Indeed, protecting voting rights is one area where funders and advocates really benefit from coordination and collaborative platforms. Especially since Shelby County v. Holder, the 2013 Supreme Court decision that gutted the federal government’s power to curtail discriminatory voting practices in the states, new threats to voting rights arise every election year. Tamping them down requires vigilant, coordinated effort from nonprofit litigators like the Campaign Legal Center and a “post-Shelby litigation collaborative” of legal advocacy groups backed in part by joint funding through the State Infrastructure Fund at NEO Philanthropy. Just a few of the foundations involved include Ford, Kresge, Carnegie, JPB, OSF and Bauman. 

In an election year marked by COVID-19, voting rights advocates will face more challenges around voting by mail, which has its own ways of getting suppressed. According to Jason Jaffery, chief development officer at the Campaign Legal Center, “A dramatic expansion of voting from home and early voting requires a massive and coordinated effort with substantial resources, since so many states are currently able to throw away absentee ballots for something as simple as the handwriting on a voter’s registration application.”

Staying the Course

Funders’ overall strategies around voting aren’t likely to change too much through November, though we may very well see new grant commitments and tactical shifts as the pandemic’s trajectory becomes clearer. One challenge advocates may face this fall is the perceived illegitimacy of election results. In many ways, the above methods for virus-proofing the election aren’t too different from where many (mostly liberal) activists already wanted to steer American voting. To guard against the perception of partisan overreach, it has been suggested that jurisdictions approach these rule changes as emergency measures rather than permanent policy.

At the same time, while most of the funders mentioned here are progressive or left-leaning, the conservative vote isn’t exactly immune to COVID-19. Older voters and rural voters—two demographics that trend Republican—will find it more difficult to participate without well-oiled vote-by-mail systems in place. An optimist could even point to ways this terrible pandemic might foster bipartisan cooperation around better election administration or the value of civic education—a recent focus of the Philanthropy Roundtable. 

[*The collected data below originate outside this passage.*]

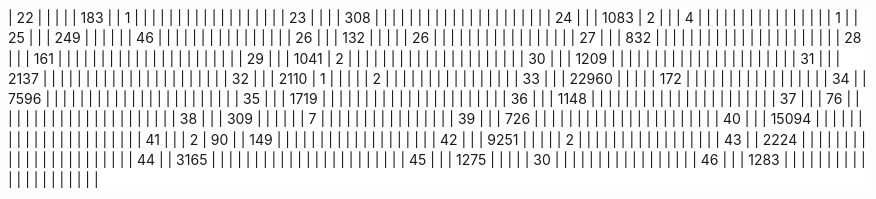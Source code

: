 |    22 |         |         |         |         |     183 |         |       1 |         |         |         |         |         |         |         |         |         |         |         |         |         |         |         |         |
|    23 |         |         |         |     308 |         |         |         |         |         |         |         |         |         |         |         |         |         |         |         |         |         |         |         |
|    24 |         |         |    1083 |       2 |         |         |       4 |         |         |         |         |         |         |         |         |         |         |         |         |         |         |         |       1 |
|    25 |         |         |     249 |         |         |         |         |         |      46 |         |         |         |         |         |         |         |         |         |         |         |         |         |         |
|    26 |         |         |     132 |         |         |         |         |      26 |         |         |         |         |         |         |         |         |         |         |         |         |         |         |         |
|    27 |         |         |     832 |         |         |         |         |         |         |         |         |         |         |         |         |         |         |         |         |         |         |         |         |
|    28 |         |         |     161 |         |         |         |         |         |         |         |         |         |         |         |         |         |         |         |         |         |         |         |         |
|    29 |         |         |    1041 |       2 |         |         |         |         |         |         |         |         |         |         |         |         |         |         |         |         |         |         |         |
|    30 |         |         |    1209 |         |         |         |         |         |         |         |         |         |         |         |         |         |         |         |         |         |         |         |         |
|    31 |         |         |    2137 |         |         |         |         |         |         |         |         |         |         |         |         |         |         |         |         |         |         |         |         |
|    32 |         |         |    2110 |       1 |         |         |         |         |       2 |         |         |         |         |         |         |         |         |         |         |         |         |         |         |
|    33 |         |         |   22960 |         |         |         |         |     172 |         |         |         |         |         |         |         |         |         |         |         |         |         |         |         |
|    34 |         |    7596 |         |         |         |         |         |         |         |         |         |         |         |         |         |         |         |         |         |         |         |         |         |
|    35 |         |         |    1719 |         |         |         |         |         |         |         |         |         |         |         |         |         |         |         |         |         |         |         |         |
|    36 |         |         |    1148 |         |         |         |         |         |         |         |         |         |         |         |         |         |         |         |         |         |         |         |         |
|    37 |         |         |      76 |         |         |         |         |         |         |         |         |         |         |         |         |         |         |         |         |         |         |         |         |
|    38 |         |         |     309 |         |         |         |         |         |       7 |         |         |         |         |         |         |         |         |         |         |         |         |         |         |
|    39 |         |         |     726 |         |         |         |         |         |         |         |         |         |         |         |         |         |         |         |         |         |         |         |         |
|    40 |         |         |   15094 |         |         |         |         |         |         |         |         |         |         |         |         |         |         |         |         |         |         |         |         |
|    41 |         |         |       2 |      90 |         |     149 |         |         |         |         |         |         |         |         |         |         |         |         |         |         |         |         |         |
|    42 |         |         |    9251 |         |         |         |         |       2 |         |         |         |         |         |         |         |         |         |         |         |         |         |         |         |
|    43 |         |    2224 |         |         |         |         |         |         |         |         |         |         |         |         |         |         |         |         |         |         |         |         |         |
|    44 |         |    3165 |         |         |         |         |         |         |         |         |         |         |         |         |         |         |         |         |         |         |         |         |         |
|    45 |         |         |    1275 |         |         |         |         |      30 |         |         |         |         |         |         |         |         |         |         |         |         |         |         |         |
|    46 |         |         |    1283 |         |         |         |         |         |         |         |         |         |         |         |         |         |         |         |         |         |         |         |         |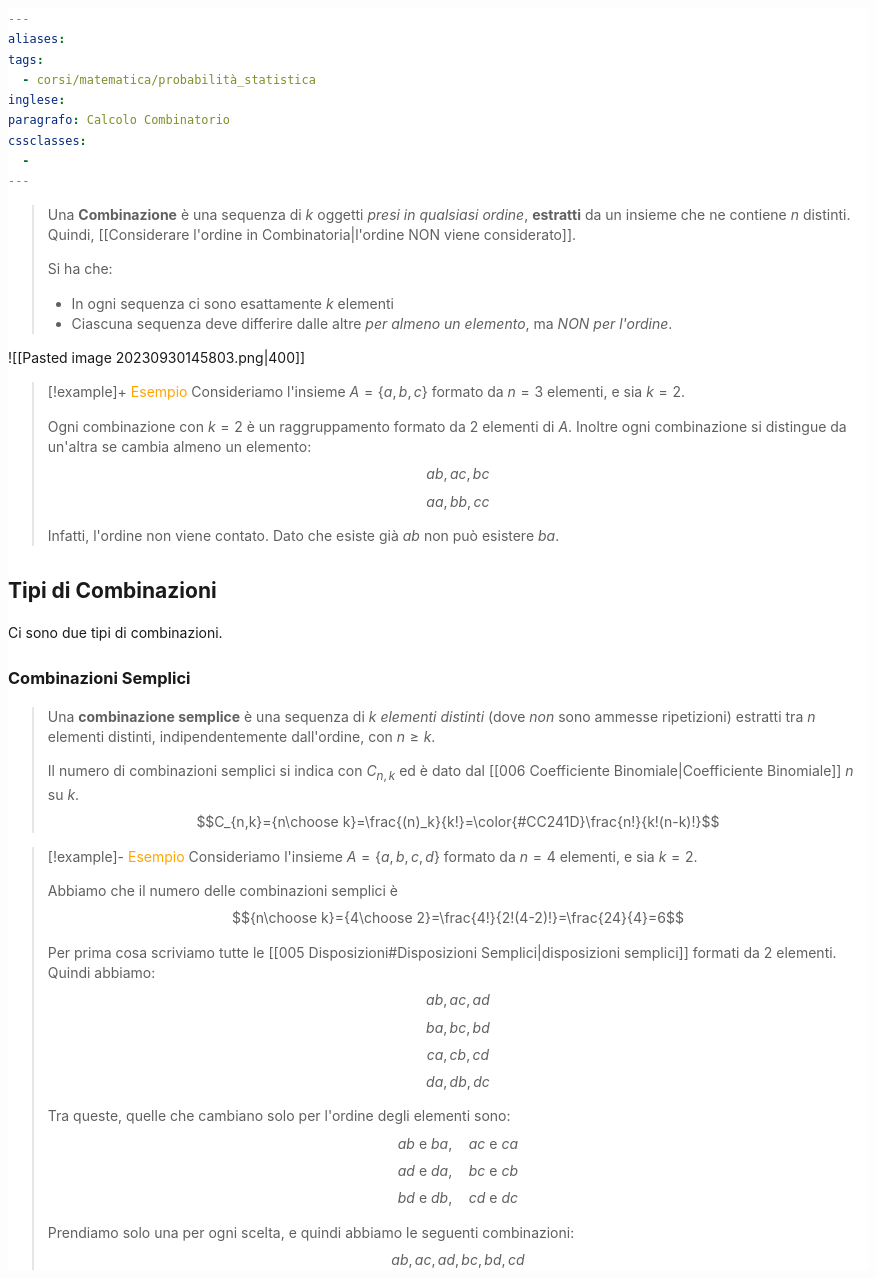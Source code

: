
 ```yaml
---
aliases: 
tags:
  - corsi/matematica/probabilità_statistica
inglese: 
paragrafo: Calcolo Combinatorio
cssclasses:
  - 
---
```

>Una **Combinazione** è una sequenza di $k$ oggetti *presi in qualsiasi ordine*, **estratti** da un insieme che ne contiene $n$ distinti. Quindi, [[Considerare l'ordine in Combinatoria|l'ordine NON viene considerato]].
>
>Si ha che:
>- In ogni sequenza ci sono esattamente $k$ elementi
>- Ciascuna sequenza deve differire dalle altre *per almeno un elemento*, ma *NON per l'ordine*.

![[Pasted image 20230930145803.png|400]]

> [!example]+ <font color="orange">Esempio</font>
>Consideriamo l'insieme $A=\{a,b,c\}$ formato da $n=3$ elementi, e sia $k=2$.
>
>Ogni combinazione con $k=2$ è un raggruppamento formato da 2 elementi di $A$. Inoltre ogni combinazione si distingue da un'altra se cambia almeno un elemento:
>$$ab, ac, bc$$
>$$aa, bb, cc$$
>
>Infatti, l'ordine non viene contato. Dato che esiste già $ab$ non può esistere $ba$.

## Tipi di Combinazioni
Ci sono due tipi di combinazioni.

### Combinazioni Semplici
>Una **combinazione semplice** è una sequenza di *$k$ elementi distinti* (dove *non* sono ammesse ripetizioni) estratti tra $n$ elementi distinti, indipendentemente dall'ordine, con $n\geq k$.
>
>Il numero di combinazioni semplici si indica con $C_{n,k}$ ed è dato dal [[006 Coefficiente Binomiale|Coefficiente Binomiale]] $n$ su $k$.
>$$C_{n,k}={n\choose k}=\frac{(n)_k}{k!}=\color{#CC241D}\frac{n!}{k!(n-k)!}$$


> [!example]- <font color="orange">Esempio</font>
>Consideriamo l'insieme $A=\{a,b,c,d\}$ formato da $n=4$ elementi, e sia $k=2$.
>
>Abbiamo che il numero delle combinazioni semplici è 
>$${n\choose k}={4\choose 2}=\frac{4!}{2!(4-2)!}=\frac{24}{4}=6$$
>
>Per prima cosa scriviamo tutte le [[005 Disposizioni#Disposizioni Semplici|disposizioni semplici]] formati da 2 elementi. Quindi abbiamo:
>$$ab, ac, ad$$
>$$ba, bc, bd$$
>$$ca, cb, cd$$
>$$da, db, dc$$
>
>Tra queste, quelle che cambiano solo per l'ordine degli elementi sono:
>$$ab \text{ e } ba,\quad ac \text{ e } ca$$
>$$ad \text{ e } da,\quad bc \text{ e } cb$$
>$$bd \text{ e } db,\quad cd \text{ e } dc$$
>
>Prendiamo solo una per ogni scelta, e quindi abbiamo le seguenti combinazioni:
>$$ab,ac,ad,bc,bd,cd$$
>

It’s worth noting that despite talk to the contrary, the general election will most likely proceed in November. Changing the date would require almost impossible-to-pass legislation from a divided Congress. And even then, any postponement would fall within a short time frame dictated by constitutional requirements that new presidential and congressional terms begin in January. As Abraham Lincoln wrote of the 1864 contest, “We cannot have free government without elections; and if the rebellion could force us to forgo, or postpone a national election, it might fairly claim to have already conquered and ruined us.”

If the Civil War didn’t derail U.S. elections, a virus probably shouldn’t either.